## DIRECTIONS
Could you output every record below exactly as it appears?

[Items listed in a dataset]
+===+
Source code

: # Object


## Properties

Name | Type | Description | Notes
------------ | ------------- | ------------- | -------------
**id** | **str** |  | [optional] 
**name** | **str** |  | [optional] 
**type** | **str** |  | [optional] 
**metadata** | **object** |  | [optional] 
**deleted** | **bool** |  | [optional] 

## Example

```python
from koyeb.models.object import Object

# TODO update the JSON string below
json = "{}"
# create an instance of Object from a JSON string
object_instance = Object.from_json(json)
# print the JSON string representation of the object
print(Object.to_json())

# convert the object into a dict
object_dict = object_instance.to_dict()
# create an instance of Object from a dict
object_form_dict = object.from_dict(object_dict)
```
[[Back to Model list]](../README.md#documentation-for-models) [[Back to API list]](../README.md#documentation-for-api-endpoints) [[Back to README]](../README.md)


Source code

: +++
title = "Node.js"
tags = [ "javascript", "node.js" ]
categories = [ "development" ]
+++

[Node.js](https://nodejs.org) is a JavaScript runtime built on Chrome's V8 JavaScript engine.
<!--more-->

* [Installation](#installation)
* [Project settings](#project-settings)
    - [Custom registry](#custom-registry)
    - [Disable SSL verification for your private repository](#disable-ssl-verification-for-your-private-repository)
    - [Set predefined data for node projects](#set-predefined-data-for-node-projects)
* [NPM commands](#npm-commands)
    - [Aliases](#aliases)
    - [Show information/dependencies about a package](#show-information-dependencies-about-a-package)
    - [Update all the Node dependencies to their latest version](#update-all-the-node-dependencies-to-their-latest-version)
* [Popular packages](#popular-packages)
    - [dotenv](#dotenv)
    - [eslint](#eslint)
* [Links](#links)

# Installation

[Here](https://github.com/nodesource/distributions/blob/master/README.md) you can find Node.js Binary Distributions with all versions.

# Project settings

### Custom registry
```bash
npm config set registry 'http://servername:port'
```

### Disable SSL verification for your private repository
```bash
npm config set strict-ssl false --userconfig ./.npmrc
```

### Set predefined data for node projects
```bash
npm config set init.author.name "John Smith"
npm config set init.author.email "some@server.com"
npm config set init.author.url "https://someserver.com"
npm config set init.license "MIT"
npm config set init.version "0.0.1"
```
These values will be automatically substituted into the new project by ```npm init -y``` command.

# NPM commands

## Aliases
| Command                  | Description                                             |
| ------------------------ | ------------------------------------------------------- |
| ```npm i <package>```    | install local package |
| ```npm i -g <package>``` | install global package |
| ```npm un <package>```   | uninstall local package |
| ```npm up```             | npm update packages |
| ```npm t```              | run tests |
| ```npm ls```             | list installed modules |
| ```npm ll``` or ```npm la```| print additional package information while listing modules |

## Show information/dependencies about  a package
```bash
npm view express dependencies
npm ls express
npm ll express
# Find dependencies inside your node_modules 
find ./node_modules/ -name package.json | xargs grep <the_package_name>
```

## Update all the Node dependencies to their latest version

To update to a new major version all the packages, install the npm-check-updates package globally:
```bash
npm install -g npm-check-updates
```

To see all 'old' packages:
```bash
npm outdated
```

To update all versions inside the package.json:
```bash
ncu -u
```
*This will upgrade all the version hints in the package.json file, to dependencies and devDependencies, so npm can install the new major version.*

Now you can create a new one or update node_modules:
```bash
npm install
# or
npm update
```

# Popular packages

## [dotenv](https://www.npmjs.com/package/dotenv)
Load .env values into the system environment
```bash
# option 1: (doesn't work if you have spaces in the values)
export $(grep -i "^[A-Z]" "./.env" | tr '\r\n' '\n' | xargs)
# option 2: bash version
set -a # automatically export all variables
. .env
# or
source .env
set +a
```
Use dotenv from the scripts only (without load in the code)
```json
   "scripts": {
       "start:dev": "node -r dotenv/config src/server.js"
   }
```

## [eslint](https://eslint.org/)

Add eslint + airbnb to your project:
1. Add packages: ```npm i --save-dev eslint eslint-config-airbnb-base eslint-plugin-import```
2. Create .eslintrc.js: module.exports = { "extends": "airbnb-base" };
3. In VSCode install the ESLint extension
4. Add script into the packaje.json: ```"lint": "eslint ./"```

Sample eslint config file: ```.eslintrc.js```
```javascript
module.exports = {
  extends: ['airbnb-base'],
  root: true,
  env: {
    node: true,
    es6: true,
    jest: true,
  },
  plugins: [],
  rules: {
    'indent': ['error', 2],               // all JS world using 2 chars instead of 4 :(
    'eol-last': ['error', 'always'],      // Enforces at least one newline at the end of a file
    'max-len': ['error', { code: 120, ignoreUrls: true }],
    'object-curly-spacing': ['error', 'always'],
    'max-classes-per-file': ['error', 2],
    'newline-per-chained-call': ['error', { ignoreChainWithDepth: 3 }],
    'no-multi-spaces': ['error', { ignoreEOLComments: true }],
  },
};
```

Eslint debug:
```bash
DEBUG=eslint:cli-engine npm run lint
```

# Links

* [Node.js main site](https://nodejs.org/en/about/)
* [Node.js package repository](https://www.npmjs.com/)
+===+
## COMPLETED EXERCISE
Source code

: # Object


## Properties

Name | Type | Description | Notes
------------ | ------------- | ------------- | -------------
**id** | **str** |  | [optional] 
**name** | **str** |  | [optional] 
**type** | **str** |  | [optional] 
**metadata** | **object** |  | [optional] 
**deleted** | **bool** |  | [optional] 

## Example

```python
from koyeb.models.object import Object

# TODO update the JSON string below
json = "{}"
# create an instance of Object from a JSON string
object_instance = Object.from_json(json)
# print the JSON string representation of the object
print(Object.to_json())

# convert the object into a dict
object_dict = object_instance.to_dict()
# create an instance of Object from a dict
object_form_dict = object.from_dict(object_dict)
```
[[Back to Model list]](../README.md#documentation-for-models) [[Back to API list]](../README.md#documentation-for-api-endpoints) [[Back to README]](../README.md)


Source code

: +++
title = "Node.js"
tags = [ "javascript", "node.js" ]
categories = [ "development" ]
+++

[Node.js](https://nodejs.org) is a JavaScript runtime built on Chrome's V8 JavaScript engine.
<!--more-->

* [Installation](#installation)
* [Project settings](#project-settings)
    - [Custom registry](#custom-registry)
    - [Disable SSL verification for your private repository](#disable-ssl-verification-for-your-private-repository)
    - [Set predefined data for node projects](#set-predefined-data-for-node-projects)
* [NPM commands](#npm-commands)
    - [Aliases](#aliases)
    - [Show information/dependencies about a package](#show-information-dependencies-about-a-package)
    - [Update all the Node dependencies to their latest version](#update-all-the-node-dependencies-to-their-latest-version)
* [Popular packages](#popular-packages)
    - [dotenv](#dotenv)
    - [eslint](#eslint)
* [Links](#links)

# Installation

[Here](https://github.com/nodesource/distributions/blob/master/README.md) you can find Node.js Binary Distributions with all versions.

# Project settings

### Custom registry
```bash
npm config set registry 'http://servername:port'
```

### Disable SSL verification for your private repository
```bash
npm config set strict-ssl false --userconfig ./.npmrc
```

### Set predefined data for node projects
```bash
npm config set init.author.name "John Smith"
npm config set init.author.email "some@server.com"
npm config set init.author.url "https://someserver.com"
npm config set init.license "MIT"
npm config set init.version "0.0.1"
```
These values will be automatically substituted into the new project by ```npm init -y``` command.

# NPM commands

## Aliases
| Command                  | Description                                             |
| ------------------------ | ------------------------------------------------------- |
| ```npm i <package>```    | install local package |
| ```npm i -g <package>``` | install global package |
| ```npm un <package>```   | uninstall local package |
| ```npm up```             | npm update packages |
| ```npm t```              | run tests |
| ```npm ls```             | list installed modules |
| ```npm ll``` or ```npm la```| print additional package information while listing modules |

## Show information/dependencies about  a package
```bash
npm view express dependencies
npm ls express
npm ll express
# Find dependencies inside your node_modules 
find ./node_modules/ -name package.json | xargs grep <the_package_name>
```

## Update all the Node dependencies to their latest version

To update to a new major version all the packages, install the npm-check-updates package globally:
```bash
npm install -g npm-check-updates
```

To see all 'old' packages:
```bash
npm outdated
```

To update all versions inside the package.json:
```bash
ncu -u
```
*This will upgrade all the version hints in the package.json file, to dependencies and devDependencies, so npm can install the new major version.*

Now you can create a new one or update node_modules:
```bash
npm install
# or
npm update
```

# Popular packages

## [dotenv](https://www.npmjs.com/package/dotenv)
Load .env values into the system environment
```bash
# option 1: (doesn't work if you have spaces in the values)
export $(grep -i "^[A-Z]" "./.env" | tr '\r\n' '\n' | xargs)
# option 2: bash version
set -a # automatically export all variables
. .env
# or
source .env
set +a
```
Use dotenv from the scripts only (without load in the code)
```json
   "scripts": {
       "start:dev": "node -r dotenv/config src/server.js"
   }
```

## [eslint](https://eslint.org/)

Add eslint + airbnb to your project:
1. Add packages: ```npm i --save-dev eslint eslint-config-airbnb-base eslint-plugin-import```
2. Create .eslintrc.js: module.exports = { "extends": "airbnb-base" };
3. In VSCode install the ESLint extension
4. Add script into the packaje.json: ```"lint": "eslint ./"```

Sample eslint config file: ```.eslintrc.js```
```javascript
module.exports = {
  extends: ['airbnb-base'],
  root: true,
  env: {
    node: true,
    es6: true,
    jest: true,
  },
  plugins: [],
  rules: {
    'indent': ['error', 2],               // all JS world using 2 chars instead of 4 :(
    'eol-last': ['error', 'always'],      // Enforces at least one newline at the end of a file
    'max-len': ['error', { code: 120, ignoreUrls: true }],
    'object-curly-spacing': ['error', 'always'],
    'max-classes-per-file': ['error', 2],
    'newline-per-chained-call': ['error', { ignoreChainWithDepth: 3 }],
    'no-multi-spaces': ['error', { ignoreEOLComments: true }],
  },
};
```

Eslint debug:
```bash
DEBUG=eslint:cli-engine npm run lint
```

# Links

* [Node.js main site](https://nodejs.org/en/about/)
* [Node.js package repository](https://www.npmjs.com/)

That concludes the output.